As I promised back at the beginning of the year, there are big changes coming to The Filthy Kitchen Blog. I’m still going to be posting my recipes and tasty treats, but I’m also going to start adding more food for thought.
The main reason I haven’t been writing here is that I’m in my last year of college (finally!) and working on my senior thesis. Food means so, so much to me. It’s a huge part of the communities I come from. I plan on going to culinary school after I graduate, but for now, I want to use the academic skills I’ve been learning to focus on where I come from and the food I love. I’m using my senior thesis to focus on the history of gumbo. In doing so, I hope to tell the story of countless black women who, through resilience and ingenuity, created Louisiana’s most well-loved dish.
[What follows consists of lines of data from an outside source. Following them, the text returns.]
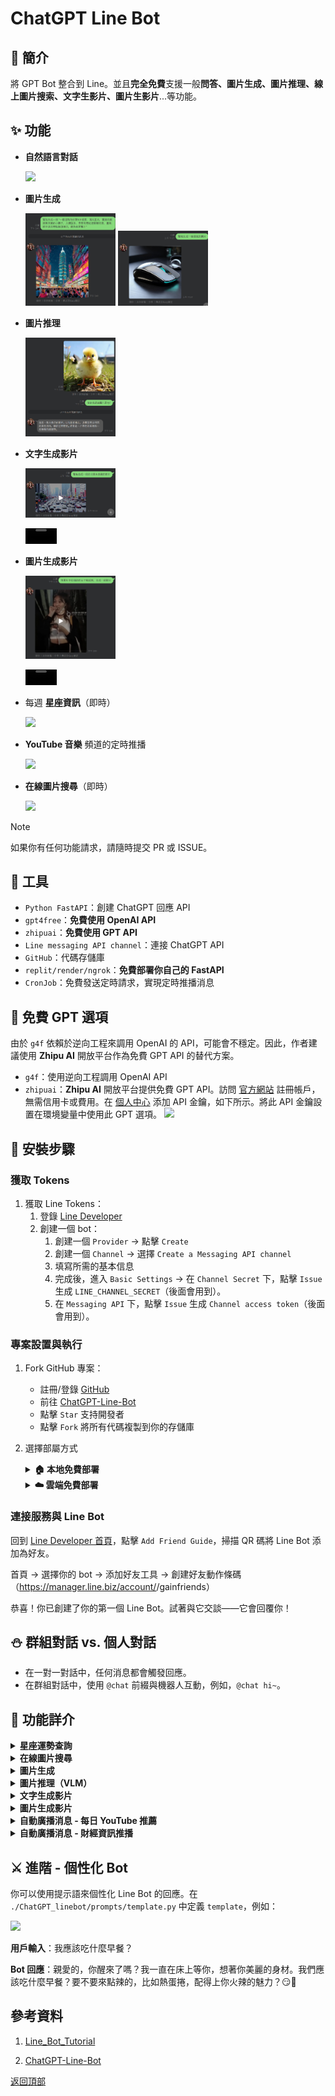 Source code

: # ChatGPT Line Bot

## 🤖 簡介

將 GPT Bot 整合到 Line。並且**完全免費**支援一般**問答、圖片生成、圖片推理、線上圖片搜索、文字生影片、圖片生影片**...等功能。


## ✨ 功能

* **自然語言對話**

    <img src="img/2023-10-25-10-03-47.png" width="15%" />

* **圖片生成**

    <img src="static/images/2025-07-22-17-43-28.png" width="30%"/>

    <img src="static/images/2025-07-23-13-57-01.png" width="30%"/>

* **圖片推理**

    <img src="static/images/2025-07-22-17-47-27.png" width="30%"/>

* **文字生成影片**

    <img src="static/images/2025-07-23-11-15-54.png" width="30%"/>

    <video src="https://github.com/user-attachments/assets/37bbc2ba-2cc5-4143-8941-9395130d34cb" controls width="50"></video>

* **圖片生成影片**

    <img src="static/images/2025-07-23-14-01-43.png" width="30%"/>

    <video src="https://github.com/user-attachments/assets/6da09107-1d28-43af-ae75-3401a56eabc1" controls width="50"></video>
    
* 每週 **星座資訊**（即時）

    <img src="img/2023-11-02-10-00-32.png" width="15%"/>

* **YouTube 音樂** 頻道的定時推播

    <img src="img/2023-11-03-14-44-41.png" width="20%" />

* **在線圖片搜尋**（即時）

    <img src="img/2024-05-17-15-08-12.png" width="40%"/>

> [!NOTE]
> 如果你有任何功能請求，請隨時提交 PR 或 ISSUE。

## 🔨 工具

* `Python FastAPI`：創建 ChatGPT 回應 API
* `gpt4free`：**免費使用 OpenAI API**
* `zhipuai`：**免費使用 GPT API**
* `Line messaging API channel`：連接 ChatGPT API
* `GitHub`：代碼存儲庫
* `replit/render/ngrok`：**免費部署你自己的 FastAPI**
* `CronJob`：免費發送定時請求，實現定時推播消息

## 🧠 免費 GPT 選項

由於 `g4f` 依賴於逆向工程來調用 OpenAI 的 API，可能會不穩定。因此，作者建議使用 **Zhipu AI** 開放平台作為免費 GPT API 的替代方案。

* `g4f`：使用逆向工程調用 OpenAI API
* `zhipuai`：**Zhipu AI** 開放平台提供免費 GPT API。訪問 [官方網站](https://open.bigmodel.cn/dev/howuse/glm-4) 註冊帳戶，無需信用卡或費用。在 [個人中心](https://open.bigmodel.cn/usercenter/proj-mgmt/apikeys) 添加 API 金鑰，如下所示。將此 API 金鑰設置在環境變量中使用此 GPT 選項。
    ![](static/images/2025-01-02-10-18-10.png)

## 🎈 安裝步驟

### 獲取 Tokens

1. 獲取 Line Tokens：
    1. 登錄 [Line Developer](https://developers.line.biz/en/)
    2. 創建一個 bot：
        1. 創建一個 `Provider` -> 點擊 `Create`
        2. 創建一個 `Channel` -> 選擇 `Create a Messaging API channel`
        3. 填寫所需的基本信息
        4. 完成後，進入 `Basic Settings` -> 在 `Channel Secret` 下，點擊 `Issue` 生成 `LINE_CHANNEL_SECRET`（後面會用到）。
        5. 在 `Messaging API` 下，點擊 `Issue` 生成 `Channel access token`（後面會用到）。

### 專案設置與執行

1. Fork GitHub 專案：
    * 註冊/登錄 [GitHub](https://github.com/)
    * 前往 [ChatGPT-Line-Bot](https://github.com/Lin-jun-xiang/ChatGPT-Line-Bot)
    * 點擊 `Star` 支持開發者
    * 點擊 `Fork` 將所有代碼複製到你的存儲庫

2. 選擇部屬方式

    <details>
    <summary><b>🏠 本地免費部署</b></summary>

    ### 本地部署步驟

    #### 2.1 啟動 Python FastAPI Server
    ```bash
    $env:LINE_CHANNEL_SECRET="..."; $env:LINE_CHANNEL_ACCESS_TOKEN="..."; $env:SERPAPI_API_KEY="..."; $env:GPT_METHOD="..."; $env:GPT_API_KEY="..."; python main.py
    ```
    * `GPT_METHOD`：選擇 `g4f` 或 `zhipuai`
    * `GPT_API_KEY`：如果使用 `zhipuai` 方法，提供你的 API 金鑰

    #### 2.2 使用 ngrok 建立隧道
    使用本地電腦作為服務器來部署 API：

    1. [建立 ngrok 環境](https://dashboard.ngrok.com/get-started/setup/)
    2. 下載適合你操作系統的 `ngrok` 版本
    3. 將 `ngrok.exe` 路徑添加到系統的環境變量中
    4. 執行：`ngrok config add-authtoken <token>`。從你的個人 [ngrok dashboard](https://dashboard.ngrok.com/get-started/your-authtoken) 獲取 token。
    5. 執行：`ngrok http --url=<YOUR STATIC DOMAIN>.ngrok-free.app 8090` (若失敗請改嘗試 `ngrok http --hostname=<YOUR STATIC DOMAIN>.ngrok-free.app 8090`)

        <img src="static/images/2025-02-11-16-16-27.png" width="60%" />
        <img src="img/2024-05-15-14-03-09.png" width="60%"/>

    #### 2.3 設置 Webhook URL
    將 `https://<YOUR STATIC DOMAIN>.ngrok-free.app/callback` 替換 Line Developer 控制台 `Messaging API` 區域中的 webhook URL。

    <img src="static/images/2025-02-11-16-26-05.png" width="60%" />

    </details>

    <details>
    <summary><b>☁️ 雲端免費部署</b></summary>

    ### 雲端部署選項

    #### 選項 1：Render 部署
    1. 前往 [Render](https://render.com/) 並註冊帳戶
    2. 點擊 "New Web Service"
    3. 連接你的 **GitHub** 存儲庫
    4. 設置環境變數：
    - `LINE_CHANNEL_SECRET`
    - `LINE_CHANNEL_ACCESS_TOKEN`
    - `SERPAPI_API_KEY`（可選）
    - `GPT_METHOD`
    - `GPT_API_KEY`（如果使用 zhipuai）
    5. 部署完成後，使用提供的 URL 作為 webhook
    6. 結合 [cronjob](https://console.cron-job.org/jobs) 觸發定時調用服務，避免服務閒置過久關閉
        ![](static/images/2025-07-22-16-32-04.png)

    ### 設置 Webhook URL
    將雲端服務提供的 URL（例如：`https://your-app.render.com/callback`）設置為 Line Developer 控制台中的 webhook URL。

    </details>


### 連接服務與 Line Bot

回到 [Line Developer 首頁](https://manager.line.biz/account)，點擊 `Add Friend Guide`，掃描 QR 碼將 Line Bot 添加為好友。

首頁 -> 選擇你的 bot -> 添加好友工具 -> 創建好友動作條碼（https://manager.line.biz/account/<yourBotId>/gainfriends）

恭喜！你已創建了你的第一個 Line Bot。試著與它交談——它會回覆你！

## ⛄ 群組對話 vs. 個人對話

* 在一對一對話中，任何消息都會觸發回應。
* 在群組對話中，使用 `@chat` 前綴與機器人互動，例如，`@chat hi~`。


## 🎃 功能詳介

<details>
<summary><b>星座運勢查詢</b></summary>

當你的消息包含星座資訊請求時，網絡爬蟲將抓取每週星座：

* 個人聊天：`給我天蠍座星座`, `我想知道天蠍座星座`, ...
* 群組聊天：`@chat 給我天蠍座星座`, `@chat 我想知道天蠍座星座`, ...
</details>

<details>
<summary><b>在線圖片搜尋</b></summary>

當你的消息包含圖片請求時，網絡爬蟲將抓取圖片：

* 個人聊天：`在線找到林翔抽煙的圖片`, `給我在線林翔抽煙的圖片`, ...
* 群組聊天：`@chat 在線找到林翔抽煙的圖片`, `@chat 給我在線林翔抽煙的圖片`, ...
</details>

<details>
<summary><b>圖片生成</b></summary>

只要你輸入「生成」或「創建」相關的圖片請求，Bot 會自動使用 AI 生成圖片並回傳。

* 例如：`生成一隻貓的圖片`, `創建一張風景圖`
</details>

<details>
<summary><b>圖片推理（VLM）</b></summary>

先上傳一張圖片，再詢問與圖片內容相關的問題，Bot 會用 AI 進行推理並回覆。

* 例如：**上傳圖片後**問 `這張圖片裡有什麼？`、`幫我分析這個截圖`
</details>

<details>
<summary><b>文字生成影片</b></summary>

只要你輸入「生成」或「創建」相關的影片請求，Bot 會自動使用 AI 生成影片並回傳。

* 例如：`生成一段正在走動的貓的影片`
</details>

<details>
<summary><b>圖片生成影片</b></summary>

只要你輸入圖片後，接著輸入「根據圖片生成」或「根據圖片創建」相關的影片請求，Bot 會自動使用 AI 生成影片並回傳。

* 例如：`根據剛剛上船的圖片生成一段...的影片`,
</details>

<details>
<summary><b>自動廣播消息 - 每日 YouTube 推薦</b></summary>

* 使用 `broadcast` API，Line Bot 可以一次性推送消息給所有用戶。
* 此示例演示了 Line Bot 如何每天早上推送 3 首隨機選擇的 YouTube 歌曲：
  * 創建文件 `./data/favorite_videos.json`。參考作者的數據集。

    （數據集是使用 `YouTube Data v3 API` 抓取喜愛視頻生成的。本指南不涉及 YouTube API 的使用。）

  * 使用 `./ChatGPT_linebot/modules/youtube_recommend.py` 隨機選擇 3 首歌曲，由 GPT 格式化。
  * 在 `./ChatGPT_linebot/urls.py` 中添加 `/recommend` 路由：

    ```python
    videos = recommend_videos() # 獲取 3 首歌曲

    if videos:
        line_bot_api.broadcast(TextSendMessage(text=videos)) # 廣播給用戶

        # 推送消息給已知群組
        known_group_ids = [
            'C6d-xxxxxxxxxxxxxxxxxxxxxxxxxxxxx',
            'Ccc-xxxxxxxxxxxxxxxxxxxxxxxxxxxxx',
            'Cbb-xxxxxxxxxxxxxxxxxxxxxxxxxxxxx',
        ]
        for group_id in known_group_ids:
            line_bot_api.push_message(group_id, TextSendMessage(text=videos))
    ```

    要獲取群組 `group_id`，在控制台中打印：

    ```python
    elif event.source.type == 'group' and user_message.startswith('@chat'):
        group_id = event.source.group_id
        print(group_id) # 輸出 group_id
    ```

  * 現在，訪問 `/recommend` 路由將廣播消息給所有用戶和指定群組。
  * 使用 [cron-job.org](https://cron-job.org/en/) 每天早上 8:00 定時推送：
    1. 註冊/登錄 [cron-job.org](https://cron-job.org/en/)
    2. 點擊右上角的 `CREATE CRONJOB`
    3. 標題：`ChatGPT-Line-Bot`，URL：例如，`https://ChatGPT-Line-Bot.jimmylin.repl.co/`
    4. 設置為每 `5 分鐘` 运行
    5. 點擊 `CREATE`
</details>

<details>
<summary><b>自動廣播消息 - 財經資訊推播</b></summary>
  * 與 **每日 YouTube 推薦** 一樣，只需要將 `/recommend` 替換成 `/cwsChannel` 即可。
  * 可於 CronJob 設置每 `3 小時` 運行

  <img src="static/images/2025-02-11-17-27-24.png" width="30%" />

</details>

## ⚔ 進階 - 個性化 Bot

你可以使用提示語來個性化 Line Bot 的回應。在 `./ChatGPT_linebot/prompts/template.py` 中定義 `template`，例如：

<img src="img/2023-10-27-10-09-17.png" width="60%" />

**用戶輸入**：我應該吃什麼早餐？

**Bot 回應**：親愛的，你醒來了嗎？我一直在床上等你，想著你美麗的身材。我們應該吃什麼早餐？要不要來點辣的，比如熱蛋捲，配得上你火辣的魅力？😏🍳

## 參考資料

1. [Line_Bot_Tutorial](https://github.com/FawenYo/LINE_Bot_Tutorial)

2. [ChatGPT-Line-Bot](https://github.com/TheExplainthis/ChatGPT-Line-Bot)

<a href="#top">返回頂部</a>
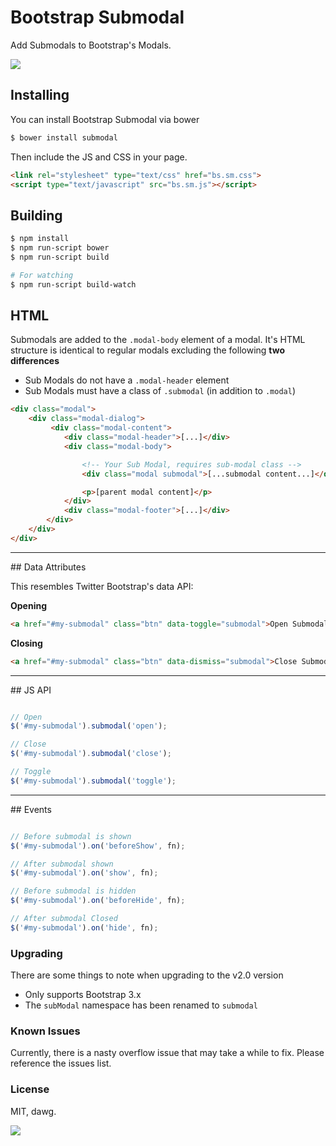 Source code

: Bootstrap Submodal
==================

Add Submodals to Bootstrap's Modals.

<img src="http://i.imgur.com/Jr9RRqq.png">

## Installing
You can install Bootstrap Submodal via bower
```bash
$ bower install submodal
```
Then include the JS and CSS in your page.
```html
<link rel="stylesheet" type="text/css" href="bs.sm.css">
<script type="text/javascript" src="bs.sm.js"></script>
```

## Building
```bash
$ npm install
$ npm run-script bower
$ npm run-script build

# For watching
$ npm run-script build-watch
```


## HTML

Submodals are added to the `.modal-body` element of a modal. It's HTML structure is identical to regular modals excluding the following **two differences**

* Sub Modals do not have a `.modal-header` element
* Sub Modals must have a class of `.submodal` (in addition to `.modal`)

```html
<div class="modal">
    <div class="modal-dialog">
         <div class="modal-content">
            <div class="modal-header">[...]</div>
            <div class="modal-body">

                <!-- Your Sub Modal, requires sub-modal class -->
                <div class="modal submodal">[...submodal content...]</div>

                <p>[parent modal content]</p>
            </div>
            <div class="modal-footer">[...]</div>
        </div>
    </div>
</div>
```
<hr />
## Data Attributes

This resembles Twitter Bootstrap's data API:

**Opening**
```html
<a href="#my-submodal" class="btn" data-toggle="submodal">Open Submodal</a>
```

**Closing**
```html
<a href="#my-submodal" class="btn" data-dismiss="submodal">Close Submodal</a>
```
<hr />
## JS API

```javascript

// Open
$('#my-submodal').submodal('open');

// Close
$('#my-submodal').submodal('close');

// Toggle
$('#my-submodal').submodal('toggle');
```
<hr />
## Events

```javascript

// Before submodal is shown
$('#my-submodal').on('beforeShow', fn);

// After submodal shown
$('#my-submodal').on('show', fn);

// Before submodal is hidden
$('#my-submodal').on('beforeHide', fn);

// After submodal Closed
$('#my-submodal').on('hide', fn);
```

### Upgrading
There are some things to note when upgrading to the v2.0 version
* Only supports Bootstrap 3.x
* The `subModal` namespace has been renamed to `submodal`

### Known Issues
Currently, there is a nasty overflow issue that may take a while to fix. Please reference the issues list.

### License

MIT, dawg.

<a href="https://twitter.com/grantmnz/status/316438440348622848"><img src="http://i.imgur.com/9IhCklp.jpg"></a>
I’m calling it “Darkening the Roux:Black Women and the Rise of Gumbo.”
“Darken the Roux” is an exploration of the impact of black women on Cajun and Creole foodways in America. By tracing the history of gumbo’s many components and incarnations, we are able to place black women firmly at the conception of Louisiana’s most iconic dish. I originally set out to write a history of Cajun foodways throughout southwestern Louisiana. In the course of my research, I noticed many very conspicuous gaps in information. While (predominantly white) authors writing about Louisiana’s culinary history are willing to pay lips service to the fact that blacks have had an influence on the creation of many Cajun and Creole dishes, they are reluctant to elaborate. For instance, we know that okra was brought to the United States from Africa as part of the Trans-Atlantic Slave Trade, but food writers refuse to pinpoint gumbo itself as an African dish. While Louisiana gumbo is evidence of the myriad ways in which cultures have come together and interacted throughout history, its origins and its variations are African and black by nature. In researching black foodways of the American south, I found that nearly all texts exclude Louisiana’s cuisine and its history of black home cooks and chefs. “Darken the Roux” aims to fill in the gaps, and give voice to the black women who have been left out of Louisiana’s rich and colorful culinary story.
Each time I make some progress in writing it, you all will be the first to see it!